真幌キラーのミッシングリンクには驚かされました。こじつけだとは思うのですが、でもとても麻耶さんらしいですね。これではいつまでたっても連続殺人は終わらないですし、あまりに簡単に人が殺されすぎるという印象もありますが、しかし麻耶さんの作品だからこそ、少々現実離れしていても面白く読めるような気がします。「春」「夏」と読んできて「秋」。徐々に面白くなっていってます。ただ、最初に出てくる童話の一節には何の意味があったのでしょうか。そこのところがよく分からないのですが…。
…ここで初めて気がついたのですが… 真幌市を取り巻いているのは土井留市(どいるし)、九陰市(くいんし)、駄陰市(だいんし)、加亜市(かあし)。言うまでもなくコナン・ドイル、エラリー・クイーン、ヴァン・ダイン、ジョン・ディクスン・カーのことですね。他にも色々な名前が地図に潜んでいて面白いです。思わず逆に「○○はないかな」と探してしまいます。
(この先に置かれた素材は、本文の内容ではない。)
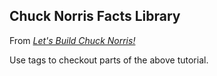 Chuck Norris Facts Library
---

From [*Let's Build Chuck Norris!*](https://dmerej.info/blog/post/introducing-the-chuck-norris-project/)

Use tags to checkout parts of the above tutorial.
「名探偵 木更津悠也」カッパノベルス(2004年6月読了)★★★★
【白幽霊】…戸梶産業の社長・戸梶康和が自宅で殺されます。康和の長男の未亡人・美智子が容疑者となり、美智子は香月実朝を介して、木更津に事件解決を依頼します。
【禁区】…御殿通りに白い服装の若い女性の幽霊が出ると聞き、牧園知耶子は失踪中の親友・坊津夏苗が化けて出ているのではないかと考え、樋脇薫香らと幽霊を見に行くことに。
【交換殺人】…木更津を訪れたのは、平山勝というサラリーマン。酔った勢いで見知らぬ男と交換殺人の約束をしてしまい、しかも自分が殺すはずの男が殺されたと言うのです。
【時間外返却】…鉄道展望ビデオがきっかけで橘鈴子の死体が発見されます。鈴子の父親・影夫は、1年前に失踪した時にも捜査をしようとしなかった警察に業を煮やし、木更津の元へ。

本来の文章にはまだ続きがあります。